Maria Dahvana Headley
#1 New York Times bestseller Maria Dahvana Headley’s soaring sky fantasy Magonia is now in paperback!
Since she was a baby, Aza Ray Boyle has suffered from a mysterious lung disease that makes it ever harder for her to breathe, to speak—to live. So when Aza catches a glimpse of a ship in the sky, her family chalks it up to a cruel side effect of her medication. But Aza doesn’t think this is a hallucination. She can hear someone on the ship calling her name.
Only her best friend, Jason, listens. Jason, who’s always been there. Jason, for whom she might have more-than-friendly feelings. But before Aza can consider that thrilling idea, something goes terribly wrong. Aza is lost to our world—and found by another. Magonia.

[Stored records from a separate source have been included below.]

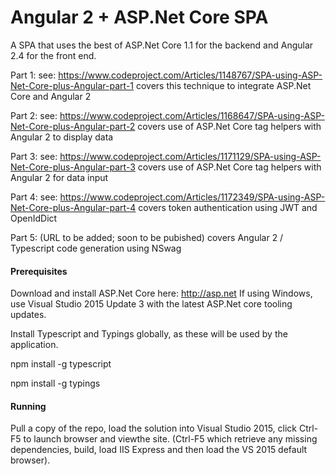 # Angular 2 + ASP.Net Core SPA

A SPA that uses the best of ASP.Net Core 1.1 for the backend and Angular 2.4 for the front end.

Part 1: see: https://www.codeproject.com/Articles/1148767/SPA-using-ASP-Net-Core-plus-Angular-part-1
covers this technique to integrate ASP.Net Core and Angular 2

Part 2: see: https://www.codeproject.com/Articles/1168647/SPA-using-ASP-Net-Core-plus-Angular-part-2
covers use of ASP.Net Core tag helpers with Angular 2 to display data

Part 3: see: https://www.codeproject.com/Articles/1171129/SPA-using-ASP-Net-Core-plus-Angular-part-3
covers use of ASP.Net Core tag helpers with Angular 2 for data input

Part 4: see: https://www.codeproject.com/Articles/1172349/SPA-using-ASP-Net-Core-plus-Angular-part-4
covers token authentication using JWT and OpenIdDict

Part 5: (URL to be added; soon to be pubished)
covers Angular 2 / Typescript code generation using NSwag

#### Prerequisites

Download and install ASP.Net Core here: http://asp.net 
If using Windows, use Visual Studio 2015 Update 3 with the latest ASP.Net core tooling updates. 

Install Typescript and Typings globally, as these will be used by the application.

npm install -g typescript

npm install -g typings 
  
#### Running

Pull a copy of the repo, load the solution into Visual Studio 2015, click Ctrl-F5 to launch browser and viewthe site.
(Ctrl-F5 which retrieve any missing dependencies, build, load IIS Express and then load the VS 2015 default browser).
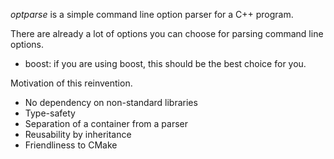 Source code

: *optparse* is a simple command line option parser for a C++ program.

There are already a lot of options you can choose for parsing command line options.
 - boost: if you are using boost, this should be the best choice for you.

Motivation of this reinvention.
 - No dependency on non-standard libraries
 - Type-safety
 - Separation of a container from a parser
 - Reusability by inheritance
 - Friendliness to CMake
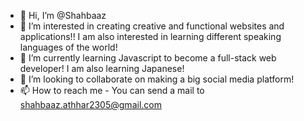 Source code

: - 👋 Hi, I’m @Shahbaaz
- 👀 I’m interested in creating creative and functional websites and applications!! I am also interested in learning different speaking languages of the world!
- 🌱 I’m currently learning Javascript to become a full-stack web developer! I am also learning Japanese!
- 💞️ I’m looking to collaborate on making a big social media platform!
- 📫 How to reach me - You can send a mail to shahbaaz.athhar2305@gmail.com

<!---
Shahbaaz92/Shahbaaz92 is a ✨ special ✨ repository because its `README.md` (this file) appears on your GitHub profile.
You can click the Preview link to take a look at your changes.
--->
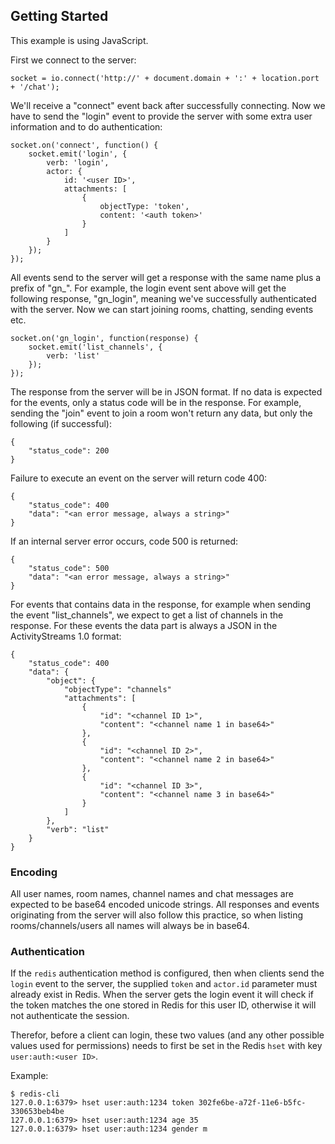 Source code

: ## Getting Started

This example is using JavaScript.

First we connect to the server:

    socket = io.connect('http://' + document.domain + ':' + location.port + '/chat');

We'll receive a "connect" event back after successfully connecting. Now we have to send the "login" event to provide the
server with some extra user information and to do authentication:

    socket.on('connect', function() {
        socket.emit('login', {
            verb: 'login',
            actor: {
                id: '<user ID>',
                attachments: [
                    {
                        objectType: 'token',
                        content: '<auth token>'
                    }
                ]
            }
        });
    });
    
All events send to the server will get a response with the same name plus a prefix of "gn_". For example, the login 
event sent above will get the following response, "gn_login", meaning we've successfully authenticated with the server.
Now we can start joining rooms, chatting, sending events etc.

    socket.on('gn_login', function(response) {
        socket.emit('list_channels', {
            verb: 'list'
        });
    });
    
The response from the server will be in JSON format. If no data is expected for the events, only a status code will be
in the response. For example, sending the "join" event to join a room won't return any data, but only the following
(if successful):

    {
        "status_code": 200
    }
    
Failure to execute an event on the server will return code 400:

    {
        "status_code": 400
        "data": "<an error message, always a string>"
    }
    
If an internal server error occurs, code 500 is returned:

    {
        "status_code": 500
        "data": "<an error message, always a string>"
    }
    
For events that contains data in the response, for example when sending the event "list_channels", we expect to get a list
of channels in the response. For these events the data part is always a JSON in the ActivityStreams 1.0 format:

    {
        "status_code": 400
        "data": {       
            "object": {
                "objectType": "channels"
                "attachments": [
                    {
                        "id": "<channel ID 1>",
                        "content": "<channel name 1 in base64>"
                    },
                    {
                        "id": "<channel ID 2>",
                        "content": "<channel name 2 in base64>"
                    },
                    {
                        "id": "<channel ID 3>",
                        "content": "<channel name 3 in base64>"
                    }
                ]
            },
            "verb": "list"
        }
    }

### Encoding

All user names, room names, channel names and chat messages are expected to be base64 encoded unicode strings. All
responses and events originating from the server will also follow this practice, so when listing rooms/channels/users
all names will always be in base64.

### Authentication

If the `redis` authentication method is configured, then when clients send the `login` event to the server, the
supplied `token` and `actor.id` parameter must already exist in Redis. When the server gets the login event it will
check if the token matches the one stored in Redis for this user ID, otherwise it will not authenticate the session.

Therefor, before a client can login, these two values (and any other possible values used for permissions) needs to
first be set in the Redis `hset` with key `user:auth:<user ID>`.

Example:

    $ redis-cli
    127.0.0.1:6379> hset user:auth:1234 token 302fe6be-a72f-11e6-b5fc-330653beb4be
    127.0.0.1:6379> hset user:auth:1234 age 35
    127.0.0.1:6379> hset user:auth:1234 gender m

Above the clouds, in a land of trading ships, Aza is not the weak and dying thing she was. In Magonia, she can breathe for the first time. Better, she has immense power—but as she navigates her new life, she discovers that war between Magonia and Earth is coming. In Aza’s hands lies the fate of the whole of humanity—including the boy who loves her. Where do her loyalties lie?
Published: April 28th 2015
“Bang, bang, you’re dead. Close your eyes and go to bed.”
I mention this often, but I tend to read the first third out loud to myself when it comes to this book… because I like Aza’s voice. It’s a thing that I do, don’t judge me.
This book is so entertaining, I loved the characters and this book is so quotable. I did question the romance, but I’ll get into that below.
I don’t even know what to say. I don’t want to spoil people, because this is a mixture of so many things. Contemporary? Fantasy? Save the world
what genre is that? So, I won’t try to summarize— you’ll get everything you need from the Goodreads synopsis. The story does take a shift in genres as there is something obviously unique about Aza, but if you’re okay with fantasy, things should be fine.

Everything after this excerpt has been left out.